Listing 2. Assigning a namespace to a cluster

$ /pulsar/bin/pulsar-admin namespaces create customers/orders

$ /pulsar/bin/pulsar-admin namespaces set-clusters customers/orders \
  --clusters us-west,us-east,us-central

By default, once replication is configured between two or more clusters as shown in Listing 2, all of the messages published to topics inside the namespace in one cluster are asynchronously replicated to all the other clusters in the list. Therefore, the default behavior is effectively full-mesh replication of all the topics in the namespace with messages getting published in multiple directions. When you only have two clusters, then the default behavior can be thought of as an active-active cluster configuration, where the data is available on both clusters to serve clients, and in the event of a single cluster failure, all of the clients can be redirected to the remaining active cluster without interruption.

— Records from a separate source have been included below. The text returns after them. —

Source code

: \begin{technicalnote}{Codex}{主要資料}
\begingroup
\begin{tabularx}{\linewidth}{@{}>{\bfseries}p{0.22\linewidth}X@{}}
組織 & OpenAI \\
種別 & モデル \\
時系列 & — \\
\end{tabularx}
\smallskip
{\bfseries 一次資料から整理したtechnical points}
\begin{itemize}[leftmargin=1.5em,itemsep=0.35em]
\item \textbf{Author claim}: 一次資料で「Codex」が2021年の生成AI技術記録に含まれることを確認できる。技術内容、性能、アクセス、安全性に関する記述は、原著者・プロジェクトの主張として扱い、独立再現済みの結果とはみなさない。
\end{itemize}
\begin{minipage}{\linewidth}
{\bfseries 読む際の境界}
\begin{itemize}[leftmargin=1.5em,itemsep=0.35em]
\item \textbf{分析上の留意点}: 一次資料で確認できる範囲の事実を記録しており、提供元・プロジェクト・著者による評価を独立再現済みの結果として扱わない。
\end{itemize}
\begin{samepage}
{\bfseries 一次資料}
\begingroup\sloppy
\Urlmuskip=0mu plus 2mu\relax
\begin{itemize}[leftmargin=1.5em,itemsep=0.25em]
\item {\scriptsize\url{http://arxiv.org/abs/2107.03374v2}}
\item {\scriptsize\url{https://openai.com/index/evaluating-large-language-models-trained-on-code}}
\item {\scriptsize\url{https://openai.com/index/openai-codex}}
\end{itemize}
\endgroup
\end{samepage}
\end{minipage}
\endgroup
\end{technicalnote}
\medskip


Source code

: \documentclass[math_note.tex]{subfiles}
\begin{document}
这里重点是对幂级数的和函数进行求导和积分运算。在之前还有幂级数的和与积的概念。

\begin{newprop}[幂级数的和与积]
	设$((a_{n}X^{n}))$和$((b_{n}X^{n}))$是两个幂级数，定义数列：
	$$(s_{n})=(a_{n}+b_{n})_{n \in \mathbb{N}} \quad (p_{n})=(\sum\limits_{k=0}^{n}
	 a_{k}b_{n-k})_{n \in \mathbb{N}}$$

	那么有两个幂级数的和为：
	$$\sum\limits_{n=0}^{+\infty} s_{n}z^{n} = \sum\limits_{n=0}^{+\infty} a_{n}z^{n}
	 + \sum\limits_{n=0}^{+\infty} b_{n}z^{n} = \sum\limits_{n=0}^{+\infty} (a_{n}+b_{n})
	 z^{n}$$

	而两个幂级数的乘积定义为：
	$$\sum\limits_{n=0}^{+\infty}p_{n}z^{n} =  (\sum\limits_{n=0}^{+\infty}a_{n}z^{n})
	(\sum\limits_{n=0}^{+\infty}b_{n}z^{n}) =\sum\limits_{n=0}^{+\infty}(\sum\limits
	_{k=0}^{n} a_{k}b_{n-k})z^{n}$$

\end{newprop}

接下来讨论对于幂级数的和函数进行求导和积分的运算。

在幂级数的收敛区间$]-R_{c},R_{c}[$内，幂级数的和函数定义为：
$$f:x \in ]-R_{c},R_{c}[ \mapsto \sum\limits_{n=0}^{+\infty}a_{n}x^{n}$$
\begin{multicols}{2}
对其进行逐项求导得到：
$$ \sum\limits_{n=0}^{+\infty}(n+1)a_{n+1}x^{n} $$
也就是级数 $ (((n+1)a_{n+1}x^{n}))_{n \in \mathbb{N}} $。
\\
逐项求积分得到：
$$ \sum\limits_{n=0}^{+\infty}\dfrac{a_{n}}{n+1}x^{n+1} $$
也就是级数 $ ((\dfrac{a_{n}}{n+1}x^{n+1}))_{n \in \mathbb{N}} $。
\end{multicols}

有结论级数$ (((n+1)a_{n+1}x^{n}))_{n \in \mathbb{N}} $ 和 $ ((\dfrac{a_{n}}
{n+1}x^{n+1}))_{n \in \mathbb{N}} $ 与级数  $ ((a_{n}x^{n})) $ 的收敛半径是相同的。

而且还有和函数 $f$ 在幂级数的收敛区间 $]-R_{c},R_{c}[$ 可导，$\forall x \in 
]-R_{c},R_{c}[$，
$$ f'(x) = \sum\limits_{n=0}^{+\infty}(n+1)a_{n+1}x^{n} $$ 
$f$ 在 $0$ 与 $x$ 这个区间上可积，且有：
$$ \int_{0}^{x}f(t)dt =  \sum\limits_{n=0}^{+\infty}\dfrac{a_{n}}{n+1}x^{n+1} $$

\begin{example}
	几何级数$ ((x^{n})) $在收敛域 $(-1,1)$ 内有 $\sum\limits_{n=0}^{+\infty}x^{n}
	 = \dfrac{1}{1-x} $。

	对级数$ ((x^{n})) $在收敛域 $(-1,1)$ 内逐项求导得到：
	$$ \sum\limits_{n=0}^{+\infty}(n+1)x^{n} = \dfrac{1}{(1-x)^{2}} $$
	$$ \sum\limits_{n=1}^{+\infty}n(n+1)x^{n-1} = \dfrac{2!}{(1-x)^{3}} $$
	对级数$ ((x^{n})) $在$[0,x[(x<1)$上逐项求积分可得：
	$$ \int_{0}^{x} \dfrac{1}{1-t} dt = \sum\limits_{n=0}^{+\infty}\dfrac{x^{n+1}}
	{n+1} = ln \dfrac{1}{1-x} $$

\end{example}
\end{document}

Figure 1 bi-directional replication — Figure 1. The default behavior is full-mesh geo-replication between all clusters. Messages published to a topic in the namespace to the us-east cluster will be forwarded to both the us-west and us-central clusters.

Besides full-mesh (active-active) geo-replication, there are a few other replication patterns you can use. Another common one for disaster recovery is the active-standby replication pattern.

Active-standby geo-replication

In this situation, you are looking to keep an up-to-date copy of the cluster at a different geographical location so that you can resume operations in the event of a failure with a minimal amount of data loss or recovery time.

Since Pulsar doesn't provide a means for specifying one-way replication of namespaces, the only way to accomplish this configuration is by restricting the clients to a single cluster known as the "active" cluster and having them all failover to the standby cluster only in the event of a failure. Typically, this can be accomplished via a load balancer or other network-level mechanism that makes the transition transparent to the clients, as shown in Figure 2. Pulsar clients publish messages to the active cluster which are then replicated to the standby cluster for backup.

Figure 2 active-standby scenario — Figure 2. You can use asynchronous geo-replication to implement an active-standby scenario where all of the data within a given namespace is forwarded to a cluster that will be used only in the event of a failure.

As you may have noticed, the replication of the Pulsar data will still be done bidirectionally, which means that the us-west cluster will attempt to send the data it receives during the outage to the us-east cluster. This might be problematic if the failure is related to one or more components within the Pulsar cluster, or the network for the us-east cluster is unreachable, etc. Therefore, you should consider adding selective replication code inside your Pulsar producers to prevent the us-west cluster from attempting to replicate messages to the us-east cluster, which is most likely dead.

You can restrict replication selectively, by directly specifying a replication list for a message at the application level. The code in Listing 3 shows an example of producing a message that will only be replicated to the us-west cluster, which is the behavior you want in this active-standby scenario.

Listing 3. Selective replication per message

List restrictDatacenters = Lists.newArrayList("us-west");

Message message = MessageBuilder.create()
	…
	.setReplicationClusters(restrictDatacenters)
	.build();

producer.send(message);

Sometimes you want to funnel messages from multiple clusters into a single location for aggregation purposes. One such example would be gathering all the payment data collected from across all the geographical regions for processing and collection, etc.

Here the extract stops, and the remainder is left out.